The Oppo UDP-203 and Sony PlayStation 4 I used as sources with the HT-ST5000. Photo by Mark Henninger

I also connected an Emotiva Big Ego portable DAC—used for test tones—to the optical-digital input. Furthermore, I used Bluetooth to connect an Amazon Echo Dot to the soundbar. I did not use the analog connection in this review, aside from confirming it functions as expected. For those who are curious, I used Blue Jeans cable for all connections, aside from the one between the TV and the soundbar.

Performance and Listening

It’s a sure sign of progress that listening to a soundbar system offers many of the sonic pleasures typically associated with entry-level AVR-based systems. The HT-ST5000 creates an expansive soundstage that mimics what you’d hear from a surround system using discrete speakers. Plus, thanks to the robust wireless sub, it pumps out tight bass you can feel. Crucially, it can deliver audio at energetic output levels, even in larger rooms.

While 3D immersive sound is the HT-ST5000’s specialty, this Sony’s Music mode sounds great. There’s no trickery involved here; you get unadulterated stereo from the soundbar—only the front left and right channels plus the sub are active. It sounds crystal-clear and neutral, and it even offers modest stereo imaging. It may not replace a good pair of bookshelf speakers for critical listening, but it’s a lot better than the music mode on most soundbars I’ve heard and reflects the high quality of the 2-way concentric drivers

The other sound modes offer useful options as well. Game Studio provides great clarity and can be used with some music. But the 3D Surround and Movie settings are so good at upmixing 2-channel and multi-channel audio to 3D immersive sound, I mostly left the soundbar in one of those modes—typically, I used the 3D Surround setting.

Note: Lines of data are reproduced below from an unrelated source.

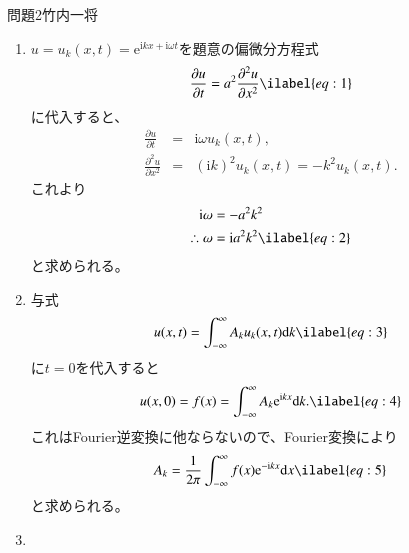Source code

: \documentclass[fleqn]{jbook}
\newcommand{\prt}[2]{\frac{\partial #1}{\partial #2}}   %
\newcommand{\prts}[3]{\frac{\partial^{#3} #1}{\partial {#2}^{#3}}}   %
\begin{document}
\begin{answer}{問題2}{竹内一将}
\begin{enumerate}
\item

$u=u_k(x,t)=\mathrm{e}^{\mathrm{i} kx + \mathrm{i}\omega t}$を題意の偏微分方程式
\begin{eqnarray}
 \prt{u}{t} = a^2 \prts{u}{x}{2}  \ilabel{eq:1}
\end{eqnarray}
に代入すると、
\begin{eqnarray*}
 \prt{u}{t} &=& \mathrm{i}\omega u_k(x,t),  \\
 \prts{u}{x}{2} &=& (\mathrm{i} k)^2 u_k(x,t) = -k^2 u_k(x,t).
\end{eqnarray*}
これより
\begin{eqnarray}
 \mathrm{i} \omega &= -a^2 k^2  \notag \\
 \therefore \omega &= \mathrm{i} a^2 k^2  \ilabel{eq:2}
\end{eqnarray}
と求められる。

\item

与式
\begin{eqnarray}
 u(x,t) = \int_{-\infty}^\infty A_k u_k(x,t) \mathrm{d} k  \ilabel{eq:3}
\end{eqnarray}
に$t=0$を代入すると
\begin{eqnarray}
 u(x,0) = f(x) = \int_{-\infty}^\infty A_k \mathrm{e}^{\mathrm{i} kx} \mathrm{d} k.  \ilabel{eq:4}
\end{eqnarray}
これはFourier逆変換に他ならないので、Fourier変換により
\begin{eqnarray}
 A_k = \frac{1}{2\pi} \int_{-\infty}^\infty f(x) \mathrm{e}^{-\mathrm{i} kx} \mathrm{d} x
  \ilabel{eq:5}
\end{eqnarray}
と求められる。

\item


\end{enumerate}
\end{answer}
\end{document}
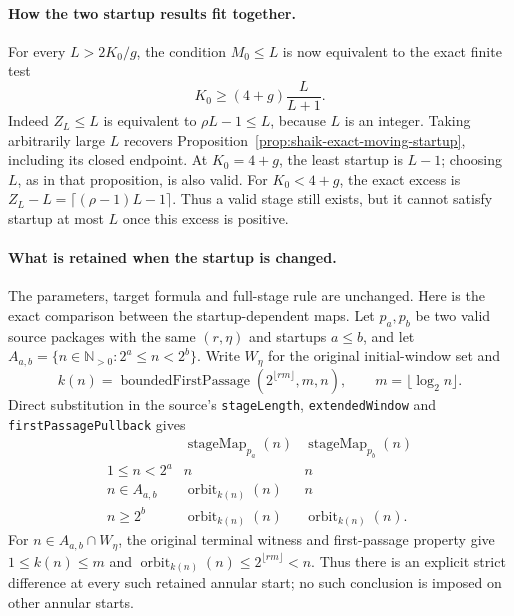 \documentclass[11pt]{article}
\theoremstyle{remark}\newtheorem{remark}[proposition]{Remark}
\begin{document}
\paragraph{How the two startup results fit together.}
For every \(L>2K_0/g\), the condition \(M_0\le L\) is now
equivalent to the exact finite test
\begin{equation}\label{eq:shaik-finite-moving-threshold}
 K_0\ge(4+g)\frac{L}{L+1}.
\end{equation}
Indeed \(Z_L\le L\) is equivalent to \(\rho L-1\le L\),
because \(L\) is an integer. Taking arbitrarily large \(L\)
recovers Proposition~\ref{prop:shaik-exact-moving-startup},
including its closed endpoint. At \(K_0=4+g\), the least
startup is \(L-1\); choosing \(L\), as in that proposition,
is also valid. For \(K_0<4+g\), the exact excess is
\(Z_L-L=\lceil(\rho-1)L-1\rceil\).
Thus a valid stage still exists, but it cannot satisfy
startup at most \(L\) once this excess is positive.

\paragraph{What is retained when the startup is changed.}
The parameters, target formula and full-stage rule are unchanged.
Here is the exact comparison between the startup-dependent maps.
Let \(p_a,p_b\) be two valid source packages with the same
\((r,\eta)\) and startups \(a\le b\), and let
\(A_{a,b}=\{n\in\mathbb N_{>0}:2^a\le n<2^b\}\).
Write \(W_\eta\) for the original initial-window set and
\[
 k(n)=\operatorname{boundedFirstPassage}
       (2^{\lfloor r m\rfloor},m,n),\qquad m=\lfloor\log_2 n\rfloor.
\]
Direct substitution in the source's \texttt{stageLength},
\texttt{extendedWindow} and \texttt{firstPassagePullback} gives
\begin{equation}\label{eq:shaik-startup-map-comparison}
 \begin{array}{c|c|c}
 &\operatorname{stageMap}_{p_a}(n)&
   \operatorname{stageMap}_{p_b}(n)\\ \hline
 1\le n<2^a&n&n\\
 n\in A_{a,b}&\operatorname{orbit}_{k(n)}(n)&n\\
 n\ge2^b&\operatorname{orbit}_{k(n)}(n)&
          \operatorname{orbit}_{k(n)}(n).
 \end{array}
\end{equation}
For \(n\in A_{a,b}\cap W_\eta\), the original terminal witness
and first-passage property give
\(1\le k(n)\le m\) and
\(\operatorname{orbit}_{k(n)}(n)\le2^{\lfloor rm\rfloor}<n\).
Thus there is an explicit strict difference at every such retained
annular start; no such conclusion is imposed on other annular starts.
\end{document}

Quick and dirty measurements revealed a frequency response from roughly 30 Hz to 24,000 Hz with a peak output of about 102 dB measured at 1 meter (pink noise, C-weighted). That’s a lot louder than most soundbars can do and translates to 94 dB at my seat. Whether you like it loud or need to fill a large room with sound, this is a soundbar that has the horsepower to pull it off.

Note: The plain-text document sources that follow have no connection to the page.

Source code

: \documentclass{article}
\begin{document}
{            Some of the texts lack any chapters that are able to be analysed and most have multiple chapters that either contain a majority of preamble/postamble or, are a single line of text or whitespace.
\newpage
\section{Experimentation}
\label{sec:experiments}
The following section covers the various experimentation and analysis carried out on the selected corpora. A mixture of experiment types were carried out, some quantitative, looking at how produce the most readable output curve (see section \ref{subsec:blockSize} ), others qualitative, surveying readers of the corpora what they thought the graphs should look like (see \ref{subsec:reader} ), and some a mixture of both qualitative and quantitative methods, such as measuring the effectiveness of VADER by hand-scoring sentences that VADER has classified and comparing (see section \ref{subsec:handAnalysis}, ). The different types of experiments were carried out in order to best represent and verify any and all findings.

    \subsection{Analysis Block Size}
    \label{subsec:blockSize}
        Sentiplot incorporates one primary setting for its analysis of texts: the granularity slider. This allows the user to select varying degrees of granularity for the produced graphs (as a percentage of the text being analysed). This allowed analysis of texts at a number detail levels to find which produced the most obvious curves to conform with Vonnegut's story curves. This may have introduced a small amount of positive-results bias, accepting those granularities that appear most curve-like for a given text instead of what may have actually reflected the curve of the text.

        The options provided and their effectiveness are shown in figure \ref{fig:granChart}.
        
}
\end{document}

Dolby Atmos clips clearly demonstrated the capabilities of this 7.1.2 system. Let’s get the primary limitation out of the way so we can get to the good stuff. Namely, this soundbar has two up-firing Atmos channels, not four. Consequently, it’s great at adding ambience and overhead effects like rain, but not as effective as systems with four overhead channels at rendering flyovers or the Dolby Atmos “helicopter” audio-only test.

Test clips may be revealing when it comes to performance testing, but in the end, the sound of actual content makes or breaks any 3D immersive-audio playback system. In this case, the height channels do a lot for the HT-ST5000’s soundfield. Whether it’s actual Atmos content or upsampled, the psychoacoustic effect is that of a broader, lusher, more enveloping soundstage than you get with non-Atmos soundbars.

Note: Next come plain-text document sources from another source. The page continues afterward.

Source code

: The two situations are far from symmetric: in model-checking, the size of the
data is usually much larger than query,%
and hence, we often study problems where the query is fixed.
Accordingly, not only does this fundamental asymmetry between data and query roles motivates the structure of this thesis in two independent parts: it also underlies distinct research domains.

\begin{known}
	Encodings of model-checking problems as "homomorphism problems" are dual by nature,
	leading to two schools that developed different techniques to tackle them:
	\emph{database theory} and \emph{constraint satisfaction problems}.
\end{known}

I played Star Wars: Battlefront with Atmos sound from my PC and found the surround effect was good at providing directional cues. The beamforming driver array proved effective at creating an illusion of sounds coming from the sides and even a sense of some sounds being behind me. the rear-surround effect is not as pronounced as what physical speakers provide, but it’s certainly a cool trick that works well enough.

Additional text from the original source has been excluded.